INPUT.
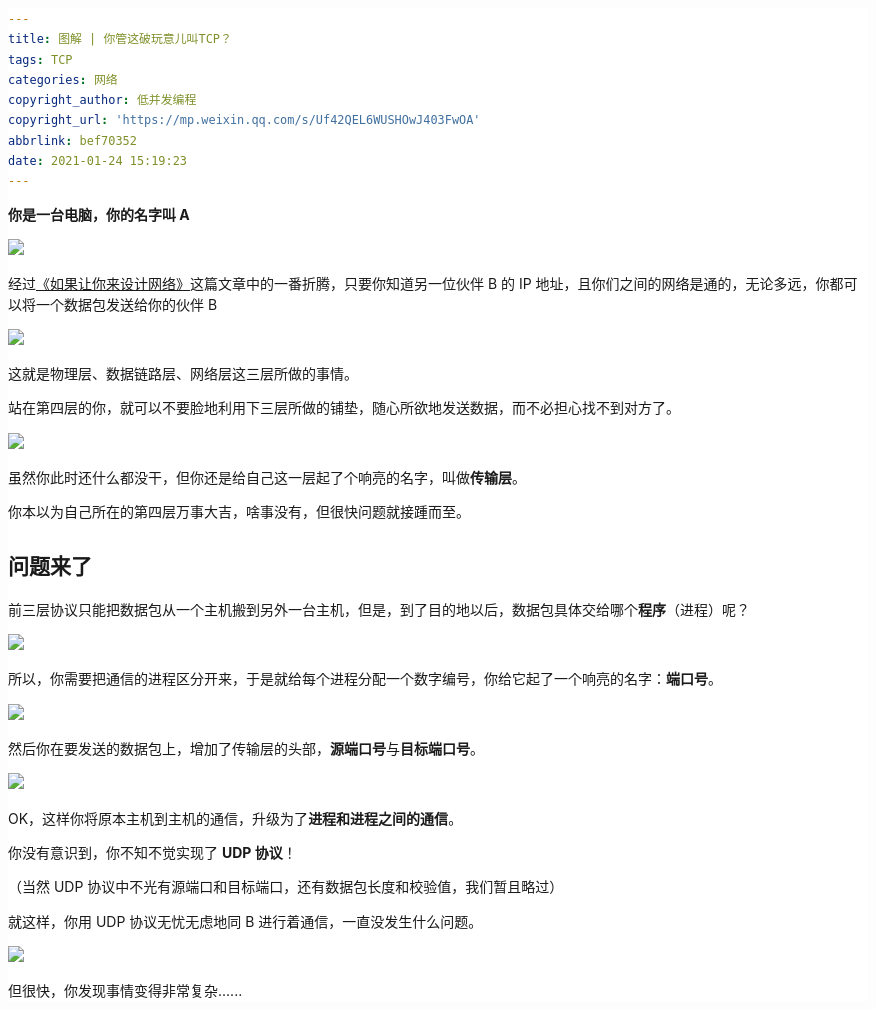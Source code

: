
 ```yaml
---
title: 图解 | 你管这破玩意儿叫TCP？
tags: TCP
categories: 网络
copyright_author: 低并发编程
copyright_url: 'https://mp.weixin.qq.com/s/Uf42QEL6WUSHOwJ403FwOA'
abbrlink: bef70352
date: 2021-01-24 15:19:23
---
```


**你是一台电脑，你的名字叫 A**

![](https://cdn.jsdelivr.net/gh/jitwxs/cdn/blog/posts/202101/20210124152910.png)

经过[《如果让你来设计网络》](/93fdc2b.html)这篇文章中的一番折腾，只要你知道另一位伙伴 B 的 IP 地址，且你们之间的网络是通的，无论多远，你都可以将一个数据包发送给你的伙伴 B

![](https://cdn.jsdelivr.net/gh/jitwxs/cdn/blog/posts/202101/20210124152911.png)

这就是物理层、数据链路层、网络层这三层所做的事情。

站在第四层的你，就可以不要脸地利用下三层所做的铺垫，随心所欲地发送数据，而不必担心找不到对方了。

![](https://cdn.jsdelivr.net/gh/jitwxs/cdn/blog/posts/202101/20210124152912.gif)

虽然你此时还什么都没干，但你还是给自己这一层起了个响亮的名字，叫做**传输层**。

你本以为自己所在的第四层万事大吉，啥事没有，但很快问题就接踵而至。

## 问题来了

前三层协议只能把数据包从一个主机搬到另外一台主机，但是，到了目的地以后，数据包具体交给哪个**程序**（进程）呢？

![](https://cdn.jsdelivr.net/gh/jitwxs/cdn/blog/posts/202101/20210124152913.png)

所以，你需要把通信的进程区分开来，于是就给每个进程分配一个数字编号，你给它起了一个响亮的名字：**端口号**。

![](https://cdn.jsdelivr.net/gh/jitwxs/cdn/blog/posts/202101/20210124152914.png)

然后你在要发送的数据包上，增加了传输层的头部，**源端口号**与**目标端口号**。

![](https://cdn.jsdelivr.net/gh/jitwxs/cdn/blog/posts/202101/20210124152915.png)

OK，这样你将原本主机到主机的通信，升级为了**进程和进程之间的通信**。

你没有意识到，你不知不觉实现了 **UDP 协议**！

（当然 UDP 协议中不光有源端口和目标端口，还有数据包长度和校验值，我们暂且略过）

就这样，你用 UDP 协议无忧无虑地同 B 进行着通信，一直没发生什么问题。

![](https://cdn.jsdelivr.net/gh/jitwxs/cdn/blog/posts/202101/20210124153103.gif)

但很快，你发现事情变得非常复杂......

--

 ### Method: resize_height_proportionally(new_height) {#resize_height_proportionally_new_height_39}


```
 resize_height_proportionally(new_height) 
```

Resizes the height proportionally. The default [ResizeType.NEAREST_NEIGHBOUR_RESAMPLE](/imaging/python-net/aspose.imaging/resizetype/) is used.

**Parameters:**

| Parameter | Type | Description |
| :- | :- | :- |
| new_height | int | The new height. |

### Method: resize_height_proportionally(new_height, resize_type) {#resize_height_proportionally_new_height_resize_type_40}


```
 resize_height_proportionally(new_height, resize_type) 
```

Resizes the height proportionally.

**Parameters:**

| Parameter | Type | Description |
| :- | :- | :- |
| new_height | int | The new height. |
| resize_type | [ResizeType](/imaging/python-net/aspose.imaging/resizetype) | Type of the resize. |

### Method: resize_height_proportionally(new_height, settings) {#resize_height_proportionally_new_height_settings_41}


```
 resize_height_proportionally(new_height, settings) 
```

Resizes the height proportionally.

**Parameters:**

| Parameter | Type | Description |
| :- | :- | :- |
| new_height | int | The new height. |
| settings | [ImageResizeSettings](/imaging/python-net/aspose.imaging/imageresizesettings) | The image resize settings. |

WHAT THIS TASK INVOLVES.
Count how many lines above include the word "ResizeType" and answer with that figure only.

ANSWER FOR THE TASK.
2